Mayor Adams says he hopes city probe of NYPD’s social media use will look at council members’ posts

Mayor Adams speaks about city probe of NYPD social media
Mayor Eric Adams said he hopes the city Department of Investigation probe into the NYPD’s social media also looks into what he calls City Council members’ ‘brutal’ treatment of his administration. Tuesday, May 14, 2024.
Caroline Rubinstein-Willis/Mayoral Photography Office

Mayor Eric Adams on Tuesday said he hopes the city Department of Investigation (DOI) probe launched last week into the NYPD’s use of social media will also look at what he characterized as some City Council members’ “brutal” treatment of city employees.

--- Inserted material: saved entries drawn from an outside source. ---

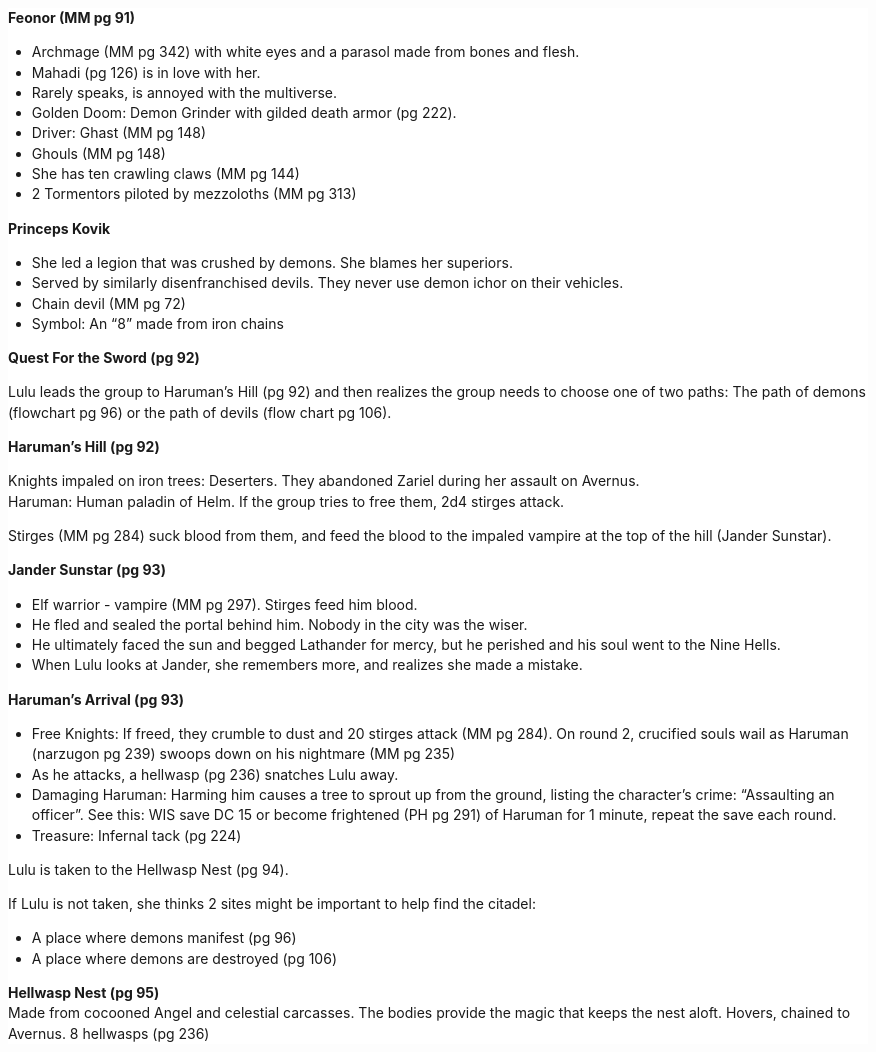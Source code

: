**Feonor (MM pg 91)**

- Archmage (MM pg 342) with white eyes and a parasol made from bones and flesh.
- Mahadi (pg 126) is in love with her.
- Rarely speaks, is annoyed with the multiverse.
- Golden Doom: Demon Grinder with gilded death armor (pg 222).
- Driver: Ghast (MM pg 148)
- Ghouls (MM pg 148)
- She has ten crawling claws (MM pg 144)
- 2 Tormentors piloted by mezzoloths (MM pg 313)

**Princeps Kovik**

- She led a legion that was crushed by demons. She blames her superiors.
- Served by similarly disenfranchised devils. They never use demon ichor on their vehicles.
- Chain devil (MM pg 72)
- Symbol: An “8” made from iron chains

**Quest For the Sword (pg 92)**

Lulu leads the group to Haruman’s Hill (pg 92) and then realizes the group needs to choose one of two paths: The path of demons (flowchart pg 96) or the path of devils (flow chart pg 106).

**Haruman’s Hill (pg 92)**

Knights impaled on iron trees: Deserters. They abandoned Zariel during her assault on Avernus.  
Haruman: Human paladin of Helm. If the group tries to free them, 2d4 stirges attack.

Stirges (MM pg 284) suck blood from them, and feed the blood to the impaled vampire at the top of the hill (Jander Sunstar).

**Jander Sunstar (pg 93)**

- Elf warrior - vampire (MM pg 297). Stirges feed him blood.
- He fled and sealed the portal behind him. Nobody in the city was the wiser.
- He ultimately faced the sun and begged Lathander for mercy, but he perished and his soul went to the Nine Hells.
- When Lulu looks at Jander, she remembers more, and realizes she made a mistake.

**Haruman’s Arrival (pg 93)**

- Free Knights: If freed, they crumble to dust and 20 stirges attack (MM pg 284). On round 2, crucified souls wail as Haruman (narzugon pg 239) swoops down on his nightmare (MM pg 235)
- As he attacks, a hellwasp (pg 236) snatches Lulu away.
- Damaging Haruman: Harming him causes a tree to sprout up from the ground, listing the character’s crime: “Assaulting an officer”. See this: WIS save DC 15 or become frightened (PH pg 291) of Haruman for 1 minute, repeat the save each round.
- Treasure: Infernal tack (pg 224)

Lulu is taken to the Hellwasp Nest (pg 94).

If Lulu is not taken, she thinks 2 sites might be important to help find the citadel:

- A place where demons manifest (pg 96)
- A place where demons are destroyed (pg 106)

**Hellwasp Nest (pg 95)**  
Made from cocooned Angel and celestial carcasses. The bodies provide the magic that keeps the nest aloft. Hovers, chained to Avernus. 8 hellwasps (pg 236)
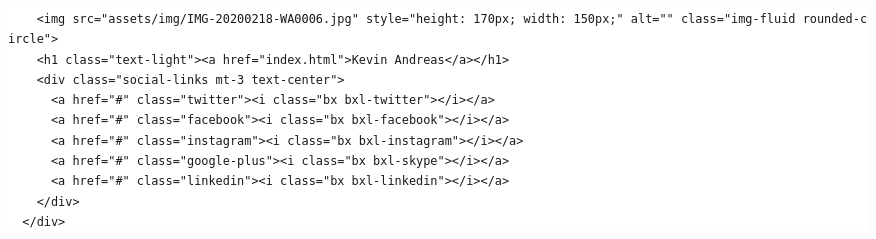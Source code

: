         <img src="assets/img/IMG-20200218-WA0006.jpg" style="height: 170px; width: 150px;" alt="" class="img-fluid rounded-circle">
        <h1 class="text-light"><a href="index.html">Kevin Andreas</a></h1>
        <div class="social-links mt-3 text-center">
          <a href="#" class="twitter"><i class="bx bxl-twitter"></i></a>
          <a href="#" class="facebook"><i class="bx bxl-facebook"></i></a>
          <a href="#" class="instagram"><i class="bx bxl-instagram"></i></a>
          <a href="#" class="google-plus"><i class="bx bxl-skype"></i></a>
          <a href="#" class="linkedin"><i class="bx bxl-linkedin"></i></a>
        </div>
      </div>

But DOI’s investigatory power for public officials is limited to cases of “fraud, corruption and other illegal activities,” according to its mission statement. That differs from its Inspector General for the NYPD — the unit investigating the department chief’s social media posts, which is charged with probing and making recommendations on the NYPD’s “operations, policies, programs and practices.”

Hizzoner, during his weekly news conference, said some City Council members, whom he did not name, should face scrutiny for the way they have criticized members of his administration — including police officers. The comment came after a reporter asked him to respond to the DOI Inspector General for the NYPD’s investigation that commenced last week, which is looking into whether top NYPD brass’ aggressive use of their X accounts to “push back” against perceived critics of the department violates city laws or policies.

“It just can’t be that you’re just going to be brutal to city employees,” Adams said. “I mean, the way some of them have treated those city employees who have stayed up nights dealing with the migrants and asylum seeker crisis, they’ve just been constantly brutal to them. So I’m hoping everybody gets scrutinized and see how do we just have a code of conduct on how we interact with each other.”

Citing one example, the mayor took umbrage with council members who have called some administration officials “fascists.” 

While the mayor did not name names, far left Council Member Tiffany Cabán (D-Queens) recently posted on social media that the NYPD’s move to restrict press access during its crackdown on pro-Palestinian protests at Columbia University late last month amounted to “fascism.” Another progressive council member, Chi Ossé (D-Brooklyn), posted to X last year that the NYPD robot being piloted in the 42nd Street subway station at the time is a “fascist R2D2” — referring to one of the robots from Star Wars.

Last week, Adams took issue with the way City Council Member Lincoln Restler (D-Brooklyn) sharply questioned his head of intergovernmental affairs, Tiffany Raspberry, and criticized the city’s chief equal employment opportunity officer, Melody Ruiz, in a couple of recent council hearings.

‘A sad attempt to distract’

NYPD Chief of Patrol John Chell
Chief of Patrol John ChellPhoto by Dean Moses

A City Council spokesperson responded, “This is a sad attempt to distract from the fact that some NYPD executives’ troubling use of social media to attack elected officials, journalists, and members of the public is unprecedented and dangerous. The Council looks forward to reviewing the results of the investigation by DOI’s Inspector General for the NYPD.”

The council has also pointed out that elected officials are expected to express their opinions, as it’s part of their job — whereas appointed NYPD executives are supposed to operate as apolitical actors.

When asked about the mayor’s comments, DOI spokesperson Diane Struzzi said “DOI is reviewing all of the communications from all parties involved in these exchanges, as well as their historical context, and other context, and all policies applicable to the same.” However, Struzzi declined to clarify if “all parties” include council members.

Backing Chell, Daughtry

Adams also defended the NYPD leaders under investigation for their online behavior, Chief of Patrol John Chell and Deputy Commissioner for Operations Kaz Daughtry, arguing they are simply responding to attacks from council members against the department.

“I think [for] far too long, they have been able to be brutal and no one has challenged them,” the mayor said. “Chief Chell and Commissioner Daughtry were saying ‘listen, y’all need to stop attacking these officers who are putting their lives on the line.’ And these guys are saying that it’s not acceptable anymore.”

DOI launched its investigation into NYPD brass’ social media use following requests from City Council Speaker Adrienne Adams and the Legal Aid Society last week. The speaker’s request came after a since-deleted post from Chell blasting City Council Member Tiffany Cabán (D-Brooklyn) for criticizing the way the department went about breaking up pro-Palestinian encampments at Columbia University and the City College of New York late last month.

The spat between the mayor and the council over the NYPD’s social media presence is just the latest instance of the two sides of City Hall butting heads over the past year. They have also fought over issues including the mayor’s management of the city budget, his handling of the migrant crisis and his refusal to implement laws expanding access to housing vouchers.